Your task: Output only the stretch of the listing that starts at the line containing "Execute all .sql" and ends at the line containing "and Persian Calligraphy.", reproduced exactly with both ends.

Supplied material:

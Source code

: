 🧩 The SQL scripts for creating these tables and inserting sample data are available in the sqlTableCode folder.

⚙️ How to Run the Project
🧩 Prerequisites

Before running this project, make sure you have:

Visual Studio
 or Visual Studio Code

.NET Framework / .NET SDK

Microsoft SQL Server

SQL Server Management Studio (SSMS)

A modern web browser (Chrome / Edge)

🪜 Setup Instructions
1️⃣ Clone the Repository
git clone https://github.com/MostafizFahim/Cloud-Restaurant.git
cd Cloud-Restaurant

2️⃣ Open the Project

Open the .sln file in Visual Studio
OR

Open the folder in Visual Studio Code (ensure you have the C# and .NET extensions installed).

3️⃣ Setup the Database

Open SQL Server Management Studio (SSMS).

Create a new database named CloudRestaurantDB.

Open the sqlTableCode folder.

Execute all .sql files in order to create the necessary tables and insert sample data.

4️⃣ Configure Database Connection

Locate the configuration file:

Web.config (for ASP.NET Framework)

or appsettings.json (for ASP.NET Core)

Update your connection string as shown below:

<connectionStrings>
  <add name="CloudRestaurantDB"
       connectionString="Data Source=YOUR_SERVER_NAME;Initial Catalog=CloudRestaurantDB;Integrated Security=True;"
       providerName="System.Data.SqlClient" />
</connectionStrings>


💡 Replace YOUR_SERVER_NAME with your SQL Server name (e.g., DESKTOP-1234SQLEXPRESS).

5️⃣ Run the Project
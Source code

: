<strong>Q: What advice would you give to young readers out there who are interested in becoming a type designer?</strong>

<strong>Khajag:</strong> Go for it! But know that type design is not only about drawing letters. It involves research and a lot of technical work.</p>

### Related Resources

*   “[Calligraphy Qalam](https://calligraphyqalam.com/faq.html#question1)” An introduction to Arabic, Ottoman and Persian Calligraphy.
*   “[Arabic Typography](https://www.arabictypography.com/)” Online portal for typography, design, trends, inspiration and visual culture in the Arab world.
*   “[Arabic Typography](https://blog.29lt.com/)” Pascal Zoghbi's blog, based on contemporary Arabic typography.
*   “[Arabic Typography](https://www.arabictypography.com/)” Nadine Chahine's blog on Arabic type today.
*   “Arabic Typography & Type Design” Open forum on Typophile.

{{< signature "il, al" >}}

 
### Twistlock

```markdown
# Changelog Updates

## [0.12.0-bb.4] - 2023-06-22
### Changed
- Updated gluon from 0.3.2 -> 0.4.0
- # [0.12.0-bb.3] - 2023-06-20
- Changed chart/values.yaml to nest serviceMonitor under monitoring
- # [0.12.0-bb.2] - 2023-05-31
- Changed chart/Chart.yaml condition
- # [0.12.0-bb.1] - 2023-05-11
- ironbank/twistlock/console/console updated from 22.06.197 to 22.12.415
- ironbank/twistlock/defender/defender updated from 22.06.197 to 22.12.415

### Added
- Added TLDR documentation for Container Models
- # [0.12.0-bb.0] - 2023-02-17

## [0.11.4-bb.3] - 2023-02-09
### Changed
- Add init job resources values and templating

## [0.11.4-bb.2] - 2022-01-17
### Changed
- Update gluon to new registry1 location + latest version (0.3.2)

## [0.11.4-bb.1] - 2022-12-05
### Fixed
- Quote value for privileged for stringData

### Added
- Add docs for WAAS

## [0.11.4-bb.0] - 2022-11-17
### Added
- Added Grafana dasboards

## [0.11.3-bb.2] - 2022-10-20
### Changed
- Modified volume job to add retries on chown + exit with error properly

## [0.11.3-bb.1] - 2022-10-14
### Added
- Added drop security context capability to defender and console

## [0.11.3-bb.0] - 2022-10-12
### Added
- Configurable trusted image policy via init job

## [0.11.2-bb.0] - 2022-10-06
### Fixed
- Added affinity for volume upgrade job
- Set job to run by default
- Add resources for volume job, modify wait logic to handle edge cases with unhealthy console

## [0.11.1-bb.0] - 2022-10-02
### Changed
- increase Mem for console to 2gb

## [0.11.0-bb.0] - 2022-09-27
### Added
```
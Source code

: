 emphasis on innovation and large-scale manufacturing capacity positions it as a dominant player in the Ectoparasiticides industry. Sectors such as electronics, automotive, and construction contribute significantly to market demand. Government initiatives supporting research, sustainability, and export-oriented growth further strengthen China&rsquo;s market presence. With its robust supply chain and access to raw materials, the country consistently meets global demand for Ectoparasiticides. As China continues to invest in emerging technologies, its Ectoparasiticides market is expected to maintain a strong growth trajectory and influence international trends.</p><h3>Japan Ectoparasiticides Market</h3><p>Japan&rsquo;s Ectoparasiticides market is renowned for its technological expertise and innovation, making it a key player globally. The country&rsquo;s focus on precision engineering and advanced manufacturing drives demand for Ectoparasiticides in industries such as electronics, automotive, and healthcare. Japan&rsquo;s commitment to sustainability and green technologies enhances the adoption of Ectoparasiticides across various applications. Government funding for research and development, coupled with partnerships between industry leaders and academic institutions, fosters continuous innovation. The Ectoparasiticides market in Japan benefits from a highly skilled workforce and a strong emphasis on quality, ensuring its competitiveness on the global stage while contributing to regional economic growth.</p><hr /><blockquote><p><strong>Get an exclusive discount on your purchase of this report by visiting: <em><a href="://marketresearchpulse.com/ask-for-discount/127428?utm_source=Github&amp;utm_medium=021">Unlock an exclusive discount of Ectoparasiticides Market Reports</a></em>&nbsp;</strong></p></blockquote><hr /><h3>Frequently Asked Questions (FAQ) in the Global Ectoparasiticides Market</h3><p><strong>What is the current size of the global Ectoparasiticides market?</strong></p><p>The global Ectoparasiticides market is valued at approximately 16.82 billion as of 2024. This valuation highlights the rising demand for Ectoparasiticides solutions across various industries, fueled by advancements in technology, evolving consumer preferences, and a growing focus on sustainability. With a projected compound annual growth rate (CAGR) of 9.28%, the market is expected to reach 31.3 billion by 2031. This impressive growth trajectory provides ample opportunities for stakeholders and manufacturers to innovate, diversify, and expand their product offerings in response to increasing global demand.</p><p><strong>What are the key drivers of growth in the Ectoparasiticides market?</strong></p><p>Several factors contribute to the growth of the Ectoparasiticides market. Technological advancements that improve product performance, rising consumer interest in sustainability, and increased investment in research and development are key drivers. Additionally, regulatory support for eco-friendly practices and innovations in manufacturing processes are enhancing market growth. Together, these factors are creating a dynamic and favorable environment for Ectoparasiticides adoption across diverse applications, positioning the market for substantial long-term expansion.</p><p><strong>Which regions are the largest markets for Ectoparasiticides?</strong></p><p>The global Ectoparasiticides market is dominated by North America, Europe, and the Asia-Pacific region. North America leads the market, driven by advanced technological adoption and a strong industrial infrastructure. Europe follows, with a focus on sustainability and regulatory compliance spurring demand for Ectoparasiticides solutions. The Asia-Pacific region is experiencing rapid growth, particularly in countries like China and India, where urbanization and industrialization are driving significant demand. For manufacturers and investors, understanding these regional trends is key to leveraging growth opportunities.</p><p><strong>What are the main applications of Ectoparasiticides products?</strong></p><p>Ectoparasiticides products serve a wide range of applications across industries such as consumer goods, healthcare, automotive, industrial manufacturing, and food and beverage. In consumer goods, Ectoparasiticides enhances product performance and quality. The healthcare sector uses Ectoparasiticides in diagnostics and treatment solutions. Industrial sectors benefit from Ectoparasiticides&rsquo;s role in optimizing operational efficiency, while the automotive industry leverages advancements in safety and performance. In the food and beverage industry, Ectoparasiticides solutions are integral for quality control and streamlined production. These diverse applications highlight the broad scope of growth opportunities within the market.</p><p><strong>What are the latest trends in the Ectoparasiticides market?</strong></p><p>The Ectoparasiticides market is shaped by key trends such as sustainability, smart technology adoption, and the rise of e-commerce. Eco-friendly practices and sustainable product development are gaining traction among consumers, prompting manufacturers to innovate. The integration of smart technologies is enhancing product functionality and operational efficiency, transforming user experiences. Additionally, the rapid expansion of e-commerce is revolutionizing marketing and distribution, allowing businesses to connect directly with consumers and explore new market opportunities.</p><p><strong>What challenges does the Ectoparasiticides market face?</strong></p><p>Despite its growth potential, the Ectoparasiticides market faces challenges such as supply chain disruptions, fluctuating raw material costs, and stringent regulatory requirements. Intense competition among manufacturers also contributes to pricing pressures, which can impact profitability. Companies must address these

Response:
Execute all .sql files in order to create the necessary tables and insert sample data.

4️⃣ Configure Database Connection

Locate the configuration file:

Web.config (for ASP.NET Framework)

or appsettings.json (for ASP.NET Core)

Update your connection string as shown below:

<connectionStrings>
  <add name="CloudRestaurantDB"
       connectionString="Data Source=YOUR_SERVER_NAME;Initial Catalog=CloudRestaurantDB;Integrated Security=True;"
       providerName="System.Data.SqlClient" />
</connectionStrings>


💡 Replace YOUR_SERVER_NAME with your SQL Server name (e.g., DESKTOP-1234SQLEXPRESS).

5️⃣ Run the Project
Source code

:<strong>Q: What advice would you give to young readers out there who are interested in becoming a type designer?</strong>

<strong>Khajag:</strong> Go for it! But know that type design is not only about drawing letters. It involves research and a lot of technical work.</p>

### Related Resources

*   “[Calligraphy Qalam](https://calligraphyqalam.com/faq.html#question1)” An introduction to Arabic, Ottoman and Persian Calligraphy.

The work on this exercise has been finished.